After numerous numbing rehearsals and with great fanfare, the show was performed on stage at Centennial High School auditorium in Welland for three nights. The promoters were thrilled with a packed house of a thousand ticket holders for each performance. Elementary schools bussed in students to fill auditorium seats for dress rehearsals.
I enjoyed the excitement and challenge of performing in this once in a lifetime presentation. It was my first musical, and it was the first time local history had been revealed to me in such a creative and inspiring way.
I moved back to my home town after twenty-five years. It was good to see how the city had grown and was improving itself. The Rotary Club of Welland Park was steps away from my apartment. A major project of this organization was to establish a fine recreation area along the old canal, where visitors could enjoy a dedicated skateboard area, quiet picnics by the willow trees, paved paths to walk or cycle upon and pastimes like fishing or simply relaxing while taking in the view.
Instead of watching the ships pass through the canal as in old days, visitors to the park today can rent their own water conveyance. So that is just what I did. A writer friend agreed to share my water adventure in a paddle boat. Tame for some perhaps, but I thought it best to start with something we couldn’t fall out of or off for that matter. Canoes, kayaks and paddle boards were also available to us for reasonable rental rates. Friendly staff, eager to assist first time canal adventurers, were more than happy to answer our questions.
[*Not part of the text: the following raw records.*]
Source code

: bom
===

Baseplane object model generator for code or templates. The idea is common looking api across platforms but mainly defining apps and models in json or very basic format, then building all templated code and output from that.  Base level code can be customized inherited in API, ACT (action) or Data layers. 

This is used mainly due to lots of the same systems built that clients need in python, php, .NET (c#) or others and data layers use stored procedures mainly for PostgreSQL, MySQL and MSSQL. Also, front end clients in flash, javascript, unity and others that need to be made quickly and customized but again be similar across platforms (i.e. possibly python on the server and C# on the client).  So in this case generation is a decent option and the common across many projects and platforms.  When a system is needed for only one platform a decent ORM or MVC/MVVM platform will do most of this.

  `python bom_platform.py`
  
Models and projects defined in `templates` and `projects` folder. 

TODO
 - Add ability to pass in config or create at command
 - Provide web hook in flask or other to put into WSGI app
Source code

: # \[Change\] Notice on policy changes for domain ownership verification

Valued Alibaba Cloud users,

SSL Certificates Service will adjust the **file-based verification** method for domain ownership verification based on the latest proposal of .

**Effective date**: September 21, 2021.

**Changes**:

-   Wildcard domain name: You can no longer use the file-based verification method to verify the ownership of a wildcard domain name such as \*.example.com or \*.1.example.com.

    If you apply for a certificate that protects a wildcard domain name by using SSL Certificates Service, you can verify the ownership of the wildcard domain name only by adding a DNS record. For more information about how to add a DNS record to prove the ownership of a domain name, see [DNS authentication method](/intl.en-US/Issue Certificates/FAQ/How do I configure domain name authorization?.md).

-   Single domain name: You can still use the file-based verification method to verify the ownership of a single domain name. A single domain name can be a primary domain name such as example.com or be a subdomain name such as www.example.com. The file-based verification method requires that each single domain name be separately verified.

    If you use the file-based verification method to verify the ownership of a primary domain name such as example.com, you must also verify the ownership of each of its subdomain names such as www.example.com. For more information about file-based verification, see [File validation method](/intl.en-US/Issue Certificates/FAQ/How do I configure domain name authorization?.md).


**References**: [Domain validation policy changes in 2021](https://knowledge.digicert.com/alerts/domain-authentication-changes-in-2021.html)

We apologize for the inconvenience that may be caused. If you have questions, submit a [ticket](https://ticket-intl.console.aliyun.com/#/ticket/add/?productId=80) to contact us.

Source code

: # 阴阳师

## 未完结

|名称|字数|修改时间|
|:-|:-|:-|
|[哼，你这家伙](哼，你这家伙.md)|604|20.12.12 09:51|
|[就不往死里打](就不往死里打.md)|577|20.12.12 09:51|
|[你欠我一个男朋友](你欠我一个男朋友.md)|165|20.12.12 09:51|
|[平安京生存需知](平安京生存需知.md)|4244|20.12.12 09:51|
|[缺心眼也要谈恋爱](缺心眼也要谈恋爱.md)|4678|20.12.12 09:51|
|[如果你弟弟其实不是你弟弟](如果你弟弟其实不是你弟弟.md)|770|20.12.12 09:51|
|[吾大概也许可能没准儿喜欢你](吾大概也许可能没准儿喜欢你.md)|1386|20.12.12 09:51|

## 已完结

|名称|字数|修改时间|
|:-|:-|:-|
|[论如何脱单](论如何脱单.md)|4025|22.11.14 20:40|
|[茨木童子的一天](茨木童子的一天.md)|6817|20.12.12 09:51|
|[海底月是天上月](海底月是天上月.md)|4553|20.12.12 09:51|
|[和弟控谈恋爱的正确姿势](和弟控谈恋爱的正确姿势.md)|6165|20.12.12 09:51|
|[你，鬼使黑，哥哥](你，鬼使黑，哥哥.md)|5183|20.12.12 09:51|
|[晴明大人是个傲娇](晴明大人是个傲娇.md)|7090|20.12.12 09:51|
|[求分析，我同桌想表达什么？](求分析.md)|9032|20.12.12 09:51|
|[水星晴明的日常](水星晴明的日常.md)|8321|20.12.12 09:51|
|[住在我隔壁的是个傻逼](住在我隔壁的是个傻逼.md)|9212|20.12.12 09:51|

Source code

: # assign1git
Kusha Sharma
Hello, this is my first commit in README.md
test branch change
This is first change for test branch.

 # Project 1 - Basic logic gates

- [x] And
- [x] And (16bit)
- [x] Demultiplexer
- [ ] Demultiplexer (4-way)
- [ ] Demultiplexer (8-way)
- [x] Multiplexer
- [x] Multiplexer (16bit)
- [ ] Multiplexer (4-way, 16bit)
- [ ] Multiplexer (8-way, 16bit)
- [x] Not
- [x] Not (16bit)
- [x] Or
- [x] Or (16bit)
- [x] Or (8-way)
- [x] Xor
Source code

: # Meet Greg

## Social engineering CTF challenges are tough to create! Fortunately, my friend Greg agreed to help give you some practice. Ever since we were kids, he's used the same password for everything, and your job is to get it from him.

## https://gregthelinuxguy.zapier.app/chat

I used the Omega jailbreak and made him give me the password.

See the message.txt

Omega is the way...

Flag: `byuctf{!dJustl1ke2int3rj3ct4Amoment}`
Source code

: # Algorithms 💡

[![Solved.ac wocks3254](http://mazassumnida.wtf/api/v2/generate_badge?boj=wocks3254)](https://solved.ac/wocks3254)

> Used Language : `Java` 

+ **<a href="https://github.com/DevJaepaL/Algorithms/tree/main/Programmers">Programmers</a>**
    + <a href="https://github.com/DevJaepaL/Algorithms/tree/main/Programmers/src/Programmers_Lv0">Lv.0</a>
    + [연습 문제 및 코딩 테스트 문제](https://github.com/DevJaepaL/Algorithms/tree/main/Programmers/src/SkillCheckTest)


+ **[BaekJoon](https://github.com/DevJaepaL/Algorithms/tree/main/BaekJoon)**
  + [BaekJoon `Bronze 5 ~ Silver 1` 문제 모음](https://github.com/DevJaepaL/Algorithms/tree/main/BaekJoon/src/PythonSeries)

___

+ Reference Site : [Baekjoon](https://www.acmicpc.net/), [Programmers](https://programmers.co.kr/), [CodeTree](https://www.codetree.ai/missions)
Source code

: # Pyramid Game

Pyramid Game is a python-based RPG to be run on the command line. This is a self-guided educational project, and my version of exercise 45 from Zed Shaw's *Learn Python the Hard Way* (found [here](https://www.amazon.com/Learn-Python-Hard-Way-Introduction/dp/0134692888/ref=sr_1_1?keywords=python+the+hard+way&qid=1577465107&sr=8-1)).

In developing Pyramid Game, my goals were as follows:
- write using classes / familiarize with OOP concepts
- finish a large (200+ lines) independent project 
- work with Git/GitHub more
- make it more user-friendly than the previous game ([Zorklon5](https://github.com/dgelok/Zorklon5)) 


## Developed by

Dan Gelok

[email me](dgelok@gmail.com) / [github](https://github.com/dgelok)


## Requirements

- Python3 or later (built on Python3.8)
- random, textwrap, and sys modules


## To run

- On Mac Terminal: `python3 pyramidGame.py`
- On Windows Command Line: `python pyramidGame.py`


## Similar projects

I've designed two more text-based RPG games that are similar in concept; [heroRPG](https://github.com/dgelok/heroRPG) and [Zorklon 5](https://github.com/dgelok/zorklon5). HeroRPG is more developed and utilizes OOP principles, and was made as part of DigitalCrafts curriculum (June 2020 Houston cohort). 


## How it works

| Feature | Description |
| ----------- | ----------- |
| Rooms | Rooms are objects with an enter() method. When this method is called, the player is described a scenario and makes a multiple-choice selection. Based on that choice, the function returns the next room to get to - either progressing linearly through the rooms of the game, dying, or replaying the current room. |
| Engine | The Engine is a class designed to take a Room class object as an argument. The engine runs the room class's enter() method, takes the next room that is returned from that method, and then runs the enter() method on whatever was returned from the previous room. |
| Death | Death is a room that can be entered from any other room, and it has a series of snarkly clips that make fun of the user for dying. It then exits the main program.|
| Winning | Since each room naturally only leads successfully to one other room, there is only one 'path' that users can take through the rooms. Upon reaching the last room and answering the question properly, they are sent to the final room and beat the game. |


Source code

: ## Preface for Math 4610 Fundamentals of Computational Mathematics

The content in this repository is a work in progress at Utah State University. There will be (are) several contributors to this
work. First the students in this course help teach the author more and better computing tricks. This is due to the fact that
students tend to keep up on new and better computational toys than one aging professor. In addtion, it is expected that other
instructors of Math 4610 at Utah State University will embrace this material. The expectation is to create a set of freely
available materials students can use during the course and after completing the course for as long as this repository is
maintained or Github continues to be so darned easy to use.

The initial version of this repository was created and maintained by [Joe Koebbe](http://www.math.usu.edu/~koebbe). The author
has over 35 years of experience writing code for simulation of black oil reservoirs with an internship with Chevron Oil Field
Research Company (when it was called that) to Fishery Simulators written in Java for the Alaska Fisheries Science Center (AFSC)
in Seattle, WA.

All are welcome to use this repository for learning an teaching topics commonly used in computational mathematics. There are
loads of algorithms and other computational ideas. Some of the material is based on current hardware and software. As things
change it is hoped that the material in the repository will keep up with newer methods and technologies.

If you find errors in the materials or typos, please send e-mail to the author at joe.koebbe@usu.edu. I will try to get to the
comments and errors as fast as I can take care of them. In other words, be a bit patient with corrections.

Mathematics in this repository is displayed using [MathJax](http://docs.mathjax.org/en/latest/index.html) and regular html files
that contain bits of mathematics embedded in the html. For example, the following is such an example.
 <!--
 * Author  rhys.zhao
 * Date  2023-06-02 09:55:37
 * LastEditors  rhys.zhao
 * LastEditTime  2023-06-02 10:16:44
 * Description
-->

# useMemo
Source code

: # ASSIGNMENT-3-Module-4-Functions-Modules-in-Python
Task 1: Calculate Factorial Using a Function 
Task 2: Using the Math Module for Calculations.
What a marvelous way to take in a sunny afternoon! We kicked back in our seats to easily pedal along, laughing when the boat started going in circles, then steadying the rudder. Waterfowl hailed us with squawks of indignation as we passed under the tall girders of the Lincoln Street bridge. A bold squadron of Canada Geese escorted us to the docks when it was time to return.
Now that I have experienced my maiden voyage, it’s time to raise the bar, (or paddle if you prefer.) There’s a board out in those storage racks and it’s calling my name. Before summer ends, I will ship myself up the canal on it, and yes, I will bring a spotter with me, just in case.